Ching Ho Cheng with his work, n.d. (detail)
Ching Ho Cheng
Ching Ho
Cheng
Ching Ho Cheng, curated by Simon Wu, will be on view at the gallery’s 537 West 20th Street location in New York beginning September 17, 2021.
Throughout his career, Ching Ho Cheng (1946–1989) produced a rich and varied body of work that ranged from colorfully psychedelic canvases to subdued, abstract explorations of light, tone, and texture in gouaches, torn paper, and experiments in iron oxide. Deeply spiritual and absorbed in ancient cultural traditions, Cheng described his paintings as “a way of seeing. It is so hard to describe. It is a very personal view of the universe. I keep seeing it everywhere. I can't escape it. It's energy. I see it in a streetlight. I can see it in an oil slick on the road. I can see it in a peach pit. I can see it everywhere. For me painting is a very spiritual thing. It is the most spiritual thing I do.” Art-making, for Cheng, was rooted in process, alchemy, and transcendence, that invite contemplative close looking.
“To me, Cheng’s works, while not explicitly queer, suggest something radical about the interconnectedness of our bodies. How multiple we really are, if we begin to learn, as Cheng did, of our capacity for spiritual rebirth, but also how interdependent, if we ponder the multitudes of bacteria, fungi, and elements living, dying, and reproducing within us. It’s a body party.”
—Simon Wu, 2021. Click here to read the full curatorial statement.
The son of a Chinese diplomat born in Havana, Cuba, Ching Ho Cheng moved to New York City in 1951. He studied painting at Cooper Union while immersing himself in the teachings of Taoism and exploring eclectic references including Tibetan art, Hopi and Navajo artifacts, and Hieronymus Bosch. In the early 1970s, he spent several years in Paris and Amsterdam, where he had his first solo exhibition in 1976. On his return to New York that year, he settled into the legendary Chelsea Hotel, forging connections with the building’s other creative residents.
“[Painting] is a way of seeing. It is so hard to describe. It is a very personal view of the universe. I keep seeing it everywhere. I can’t escape it. It’s energy. I see it in a streetlight. I can see it in an oil slick on the road. I can see it in a peach pit. I can see it everywhere. For me painting is a very spiritual thing. It is the most spiritual thing I do.”
—Ching Ho Cheng, 1977
Installation view, Ching Ho Cheng, David Zwirner, New York, 2021
A letter from Ching Ho Cheng to Dui, Ching’s artist friend from college who was living in Paris in 1975. In the letter, Ching asks Dui to help retrieve his psychedelic paintings after the closing of the Basel Art Fair show, where the psychedelic paintings were first exhibited.
Ching Ho Cheng and good friend Allen Midgette at the Chelsea Hotel.

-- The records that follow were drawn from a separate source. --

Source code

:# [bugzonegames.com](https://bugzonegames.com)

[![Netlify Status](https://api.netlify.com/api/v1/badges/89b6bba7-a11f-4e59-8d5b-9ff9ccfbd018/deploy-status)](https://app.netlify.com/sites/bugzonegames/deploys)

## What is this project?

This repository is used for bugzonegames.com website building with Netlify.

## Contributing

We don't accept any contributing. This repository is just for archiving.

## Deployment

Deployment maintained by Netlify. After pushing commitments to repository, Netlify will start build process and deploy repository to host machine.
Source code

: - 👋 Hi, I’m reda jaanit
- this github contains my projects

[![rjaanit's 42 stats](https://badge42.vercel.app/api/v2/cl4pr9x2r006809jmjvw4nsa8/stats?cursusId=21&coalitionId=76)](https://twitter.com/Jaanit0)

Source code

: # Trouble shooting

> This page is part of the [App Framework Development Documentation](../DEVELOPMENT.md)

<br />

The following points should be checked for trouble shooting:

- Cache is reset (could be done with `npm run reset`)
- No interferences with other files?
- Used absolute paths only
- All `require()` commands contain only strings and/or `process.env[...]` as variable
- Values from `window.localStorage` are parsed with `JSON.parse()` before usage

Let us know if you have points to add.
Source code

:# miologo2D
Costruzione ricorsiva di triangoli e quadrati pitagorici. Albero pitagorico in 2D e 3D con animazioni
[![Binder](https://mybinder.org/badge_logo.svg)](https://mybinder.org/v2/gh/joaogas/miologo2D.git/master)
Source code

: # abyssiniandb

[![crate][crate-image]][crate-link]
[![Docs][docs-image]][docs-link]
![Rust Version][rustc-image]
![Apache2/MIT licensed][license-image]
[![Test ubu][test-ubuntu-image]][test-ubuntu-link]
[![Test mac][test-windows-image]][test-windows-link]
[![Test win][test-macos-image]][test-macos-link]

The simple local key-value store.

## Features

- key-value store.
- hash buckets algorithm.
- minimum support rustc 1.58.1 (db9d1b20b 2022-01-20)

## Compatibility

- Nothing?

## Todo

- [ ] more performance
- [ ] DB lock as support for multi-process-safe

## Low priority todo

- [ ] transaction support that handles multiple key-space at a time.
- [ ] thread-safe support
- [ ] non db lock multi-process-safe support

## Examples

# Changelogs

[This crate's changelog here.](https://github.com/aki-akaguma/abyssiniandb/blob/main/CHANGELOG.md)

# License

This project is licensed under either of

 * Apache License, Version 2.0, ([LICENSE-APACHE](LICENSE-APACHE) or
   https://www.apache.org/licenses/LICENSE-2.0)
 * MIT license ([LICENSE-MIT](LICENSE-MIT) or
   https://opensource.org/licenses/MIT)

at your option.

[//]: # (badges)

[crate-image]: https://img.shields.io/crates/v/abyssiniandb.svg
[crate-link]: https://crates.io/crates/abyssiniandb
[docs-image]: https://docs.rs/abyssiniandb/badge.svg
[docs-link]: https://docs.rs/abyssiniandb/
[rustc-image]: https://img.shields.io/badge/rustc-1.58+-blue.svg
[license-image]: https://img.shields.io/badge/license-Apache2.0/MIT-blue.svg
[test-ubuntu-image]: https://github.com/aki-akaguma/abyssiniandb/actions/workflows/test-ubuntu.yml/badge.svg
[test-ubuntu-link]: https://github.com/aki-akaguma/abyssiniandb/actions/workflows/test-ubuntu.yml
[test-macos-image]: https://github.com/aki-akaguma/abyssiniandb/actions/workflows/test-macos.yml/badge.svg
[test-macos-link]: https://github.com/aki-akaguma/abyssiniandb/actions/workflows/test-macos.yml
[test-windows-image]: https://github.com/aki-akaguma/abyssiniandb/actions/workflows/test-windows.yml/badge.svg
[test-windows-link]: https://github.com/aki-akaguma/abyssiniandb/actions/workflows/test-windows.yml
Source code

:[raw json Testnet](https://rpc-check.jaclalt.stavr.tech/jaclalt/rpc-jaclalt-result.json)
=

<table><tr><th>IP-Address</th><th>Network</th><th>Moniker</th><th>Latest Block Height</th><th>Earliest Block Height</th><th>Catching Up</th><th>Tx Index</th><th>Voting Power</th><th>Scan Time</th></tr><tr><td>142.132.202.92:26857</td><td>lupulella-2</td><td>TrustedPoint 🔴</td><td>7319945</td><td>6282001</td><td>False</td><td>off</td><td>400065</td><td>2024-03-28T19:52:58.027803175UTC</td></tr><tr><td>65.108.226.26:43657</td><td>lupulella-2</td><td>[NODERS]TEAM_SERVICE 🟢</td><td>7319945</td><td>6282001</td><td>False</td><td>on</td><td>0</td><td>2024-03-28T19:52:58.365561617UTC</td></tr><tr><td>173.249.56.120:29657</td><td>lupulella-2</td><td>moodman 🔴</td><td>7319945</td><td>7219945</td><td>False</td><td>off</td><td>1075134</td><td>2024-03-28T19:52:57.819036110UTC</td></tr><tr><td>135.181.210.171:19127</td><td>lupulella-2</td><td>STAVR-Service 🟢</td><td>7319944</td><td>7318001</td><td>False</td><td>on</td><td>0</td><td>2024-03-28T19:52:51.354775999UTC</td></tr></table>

Midgette (1939–2021) was an Andy Warhol Factory actor and Warhol’s official impersonator for a lecture tour in 1967.
Ching Ho Cheng with his roommate, Ty Castellarin, and friends in their Spring Street loft, New York, 1970
“The Astral Theater, in 1973–74, offers an example of the obsessive detail and narcissistic iconography of this early phase in the artist’s development, but it also exemplifies the jewellike perfection of his technique. The work deals with the subjects of cosmic birth and individual rebirth, expressed through the age-old symbol of the metamorphosis of the butterfly.”
—Gert Schiff, Artforum, 1986
“I have had all my explosions. Now I am concerned with the subtlety of expression.”
—Ching Ho Cheng, 1970s
As the 1970s progressed, Cheng worked increasingly to “purify” his expression in increasingly subtle works. “I travel through the wood grains of my floorboards,” the artist said of his Woodgrain works, made in 1974 to 1976. “They are lofty mountains and calm lapping waters of a lake. Sometimes, they are the drifting sands of the desert.”
“I want to capture something of the miraculous. Light is the most awesome symbol of the Order of the Universe. Nothing can beat the speed of light. When I paint light I’m not just concerned with the phenomenon of light. I am trying to depict the illumination. The light will continue. It is eternal. A light bulb will die but there will always be light. A match will die but there are stars and new stars to be born.”
—Ching Ho Cheng
“For the past five years, I have been painting ordinary subject matter: … cigarette butts, matches, a squashed beer can, coat hanger.… In my workroom, squinting at the naked light bulb in its blinding incandescence, I find it encircled by a double-ringed aura. A lit match flickering brightly in a dark room suddenly becomes the Burning Bush.”
—Ching Ho Cheng, c.1980
Following his move to the Chelsea Hotel in 1976—he had intended to stay two months, but remained until his death in 1989—Cheng began working on a series of paintings of window frames. Based on the shadows falling across the walls of his studio, these works are almost entirely abstract.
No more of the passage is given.